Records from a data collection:
^^^^

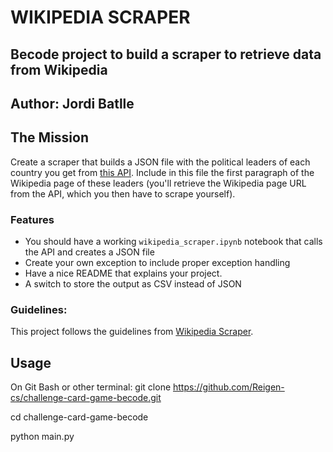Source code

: # WIKIPEDIA SCRAPER
## Becode project to build a scraper to retrieve data from Wikipedia
## Author: Jordi Batlle

## The Mission

Create a scraper that builds a JSON file with the political leaders of each country you get from [this API](https://country-leaders.onrender.com/docs).
Include in this file the first paragraph of the Wikipedia page of these leaders (you'll retrieve the Wikipedia page URL from the API, which you then have to scrape yourself).

### Features

- You should have a working `wikipedia_scraper.ipynb` notebook that calls the API and creates a JSON file
- Create your own exception to include proper exception handling
- Have a nice README that explains your project.
- A switch to store the output as CSV instead of JSON

### Guidelines:
This project follows the guidelines from [Wikipedia Scraper](https://github.com/becodeorg/BXL-Bouman-9/tree/main/projects/01-TheField/wikipedia_scraper).


## Usage
On Git Bash or other terminal:
git clone https://github.com/Reigen-cs/challenge-card-game-becode.git

cd challenge-card-game-becode

python main.py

^^^^

» EXERCISE DESCRIPTION: Return every line above word for word, minus images.

» RESPONSE TO THE TASK:
Source code

: # WIKIPEDIA SCRAPER
## Becode project to build a scraper to retrieve data from Wikipedia
## Author: Jordi Batlle

## The Mission

Create a scraper that builds a JSON file with the political leaders of each country you get from [this API](https://country-leaders.onrender.com/docs).
Include in this file the first paragraph of the Wikipedia page of these leaders (you'll retrieve the Wikipedia page URL from the API, which you then have to scrape yourself).

### Features

- You should have a working `wikipedia_scraper.ipynb` notebook that calls the API and creates a JSON file
- Create your own exception to include proper exception handling
- Have a nice README that explains your project.
- A switch to store the output as CSV instead of JSON

### Guidelines:
This project follows the guidelines from [Wikipedia Scraper](https://github.com/becodeorg/BXL-Bouman-9/tree/main/projects/01-TheField/wikipedia_scraper).


## Usage
On Git Bash or other terminal:
git clone https://github.com/Reigen-cs/challenge-card-game-becode.git

cd challenge-card-game-becode

python main.py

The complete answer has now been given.